Rare earth metal shortages could slow down the shift to low-carbon energy, even as automakers scramble to reduce their reliance on elements that are currently essential to their production chains.
But for now, wind and solar technology as well as electric vehicles are dependent on elements whose supplies could run out in as little as 15 years, and that impose a heavy environmental burden on soil and water in the regions where they are mined.
After Chinese geologists discovered a supply of medium and heavy rare earth elements (MHREEs) 50 years ago, “China replaced the U.S. as the biggest producer of rare earths, and Ganzhou rapidly became the world’s largest producer,” China Dialogue reports. In 2012, the Chinese government named the city, in the southeastern province of Jiangxi, “a ‘rare earths kingdom’, even though at that time its rare earth reserves were already almost depleted.”
Now, “a visit to the mines and industrial parks of Ganzhou gives no sense of a glorious ‘kingdom,’” writes correspondent Liu Hongqiao. “It’s a scene of devastation: crude open air mines and smelters, and rough muddy attempts at restoring the landscape. It’s a sight hard to associate with the environmental technologies that rare earths are used in.”

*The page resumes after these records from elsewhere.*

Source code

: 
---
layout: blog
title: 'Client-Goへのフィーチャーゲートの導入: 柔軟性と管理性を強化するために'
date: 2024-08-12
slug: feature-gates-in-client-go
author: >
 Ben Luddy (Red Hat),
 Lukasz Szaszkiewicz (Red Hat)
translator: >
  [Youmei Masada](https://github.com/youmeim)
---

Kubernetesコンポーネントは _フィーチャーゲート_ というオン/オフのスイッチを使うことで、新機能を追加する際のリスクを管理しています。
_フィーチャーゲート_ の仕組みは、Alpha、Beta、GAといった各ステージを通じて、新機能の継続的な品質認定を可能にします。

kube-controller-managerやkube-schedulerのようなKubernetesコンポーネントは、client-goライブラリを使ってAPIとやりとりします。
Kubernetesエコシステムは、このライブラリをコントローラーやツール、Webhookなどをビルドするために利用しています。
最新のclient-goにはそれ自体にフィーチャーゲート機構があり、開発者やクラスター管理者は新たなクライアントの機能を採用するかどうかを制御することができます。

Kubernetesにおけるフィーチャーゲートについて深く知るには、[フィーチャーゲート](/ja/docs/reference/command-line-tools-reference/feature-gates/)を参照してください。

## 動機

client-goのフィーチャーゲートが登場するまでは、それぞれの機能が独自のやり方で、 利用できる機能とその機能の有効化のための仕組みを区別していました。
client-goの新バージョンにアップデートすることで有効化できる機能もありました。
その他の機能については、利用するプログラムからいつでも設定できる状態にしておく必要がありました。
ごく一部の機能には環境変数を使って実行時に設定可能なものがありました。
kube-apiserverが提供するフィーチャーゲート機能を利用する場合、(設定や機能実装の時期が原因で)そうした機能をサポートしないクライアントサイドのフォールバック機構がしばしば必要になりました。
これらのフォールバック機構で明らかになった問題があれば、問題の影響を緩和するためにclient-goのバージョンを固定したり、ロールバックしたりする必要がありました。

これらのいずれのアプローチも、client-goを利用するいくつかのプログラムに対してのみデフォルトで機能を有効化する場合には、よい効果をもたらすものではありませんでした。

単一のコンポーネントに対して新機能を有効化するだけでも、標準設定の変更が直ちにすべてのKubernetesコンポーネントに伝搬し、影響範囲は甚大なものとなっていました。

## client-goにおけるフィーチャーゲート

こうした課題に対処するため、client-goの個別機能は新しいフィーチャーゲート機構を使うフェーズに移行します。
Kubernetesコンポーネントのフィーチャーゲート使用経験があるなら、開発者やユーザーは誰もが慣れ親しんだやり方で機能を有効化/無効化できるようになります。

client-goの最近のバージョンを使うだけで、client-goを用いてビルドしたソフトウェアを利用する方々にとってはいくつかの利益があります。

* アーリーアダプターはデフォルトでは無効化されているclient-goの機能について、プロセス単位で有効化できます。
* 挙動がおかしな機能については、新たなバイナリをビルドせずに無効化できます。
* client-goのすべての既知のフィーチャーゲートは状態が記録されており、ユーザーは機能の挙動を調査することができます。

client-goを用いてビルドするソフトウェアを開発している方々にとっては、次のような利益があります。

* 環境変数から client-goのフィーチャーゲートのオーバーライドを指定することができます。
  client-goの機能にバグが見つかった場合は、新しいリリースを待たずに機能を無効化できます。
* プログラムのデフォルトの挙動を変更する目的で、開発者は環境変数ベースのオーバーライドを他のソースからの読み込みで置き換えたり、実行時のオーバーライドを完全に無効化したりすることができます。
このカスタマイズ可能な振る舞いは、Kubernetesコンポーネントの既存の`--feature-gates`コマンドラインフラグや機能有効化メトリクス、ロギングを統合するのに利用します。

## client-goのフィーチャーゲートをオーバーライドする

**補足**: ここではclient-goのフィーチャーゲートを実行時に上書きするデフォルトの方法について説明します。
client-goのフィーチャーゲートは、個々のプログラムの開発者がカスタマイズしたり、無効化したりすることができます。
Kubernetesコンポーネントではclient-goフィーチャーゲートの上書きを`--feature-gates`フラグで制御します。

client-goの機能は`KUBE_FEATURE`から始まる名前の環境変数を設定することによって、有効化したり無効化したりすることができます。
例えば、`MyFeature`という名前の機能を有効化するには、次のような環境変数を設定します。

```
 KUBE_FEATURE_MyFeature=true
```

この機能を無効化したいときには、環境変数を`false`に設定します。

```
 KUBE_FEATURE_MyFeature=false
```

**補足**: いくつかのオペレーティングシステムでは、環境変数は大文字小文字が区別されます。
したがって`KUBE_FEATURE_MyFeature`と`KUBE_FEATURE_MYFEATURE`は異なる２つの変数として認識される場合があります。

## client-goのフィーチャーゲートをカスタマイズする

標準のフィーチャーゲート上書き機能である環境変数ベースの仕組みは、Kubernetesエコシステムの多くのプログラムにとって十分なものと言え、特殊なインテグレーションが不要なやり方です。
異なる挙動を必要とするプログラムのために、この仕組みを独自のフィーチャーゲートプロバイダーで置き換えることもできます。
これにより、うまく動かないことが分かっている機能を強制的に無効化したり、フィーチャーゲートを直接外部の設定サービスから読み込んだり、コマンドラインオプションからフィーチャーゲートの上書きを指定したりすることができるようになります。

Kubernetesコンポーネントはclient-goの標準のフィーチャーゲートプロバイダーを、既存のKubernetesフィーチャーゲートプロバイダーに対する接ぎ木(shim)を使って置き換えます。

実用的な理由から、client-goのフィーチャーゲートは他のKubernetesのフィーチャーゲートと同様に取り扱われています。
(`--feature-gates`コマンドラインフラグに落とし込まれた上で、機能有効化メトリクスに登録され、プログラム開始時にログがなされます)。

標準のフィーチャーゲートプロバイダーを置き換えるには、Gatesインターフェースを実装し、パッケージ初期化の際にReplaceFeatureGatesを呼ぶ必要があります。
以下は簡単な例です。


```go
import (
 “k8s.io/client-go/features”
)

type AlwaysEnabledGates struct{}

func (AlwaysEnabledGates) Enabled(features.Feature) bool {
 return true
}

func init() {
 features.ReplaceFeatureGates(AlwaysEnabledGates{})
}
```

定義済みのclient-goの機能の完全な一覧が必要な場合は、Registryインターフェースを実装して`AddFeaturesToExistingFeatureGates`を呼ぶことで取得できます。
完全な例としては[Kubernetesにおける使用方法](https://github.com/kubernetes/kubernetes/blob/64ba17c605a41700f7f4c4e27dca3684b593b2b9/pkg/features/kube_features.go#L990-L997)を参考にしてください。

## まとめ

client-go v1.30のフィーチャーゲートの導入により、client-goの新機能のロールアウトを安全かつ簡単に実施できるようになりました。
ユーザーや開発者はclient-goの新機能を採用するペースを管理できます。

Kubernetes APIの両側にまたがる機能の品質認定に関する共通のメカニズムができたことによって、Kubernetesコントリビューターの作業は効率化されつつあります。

The country officially accounts for 85% of the world’s supply of rare earths, and China Dialogue says the tally goes higher after factoring in the black market for the materials. In Ganzhou, “over a decade of excessive extraction has left the surface water in the Zudong mining area, China’s biggest source of ion-absorption rare earths, with ammonia and total nitrogen levels far above safe standards, while groundwater is nowhere near up to minimum drinking water standards,” Hongqiao writes.
“In April 2012, a cross-ministry investigation headed up by the Ministry of Industry and Information Technology found 302 abandoned rare earth mining sites in Ganzhou, with 97.34 square kilometres affected. It would take 70 years just to deal with the 190 million tonnes of mining waste left behind.”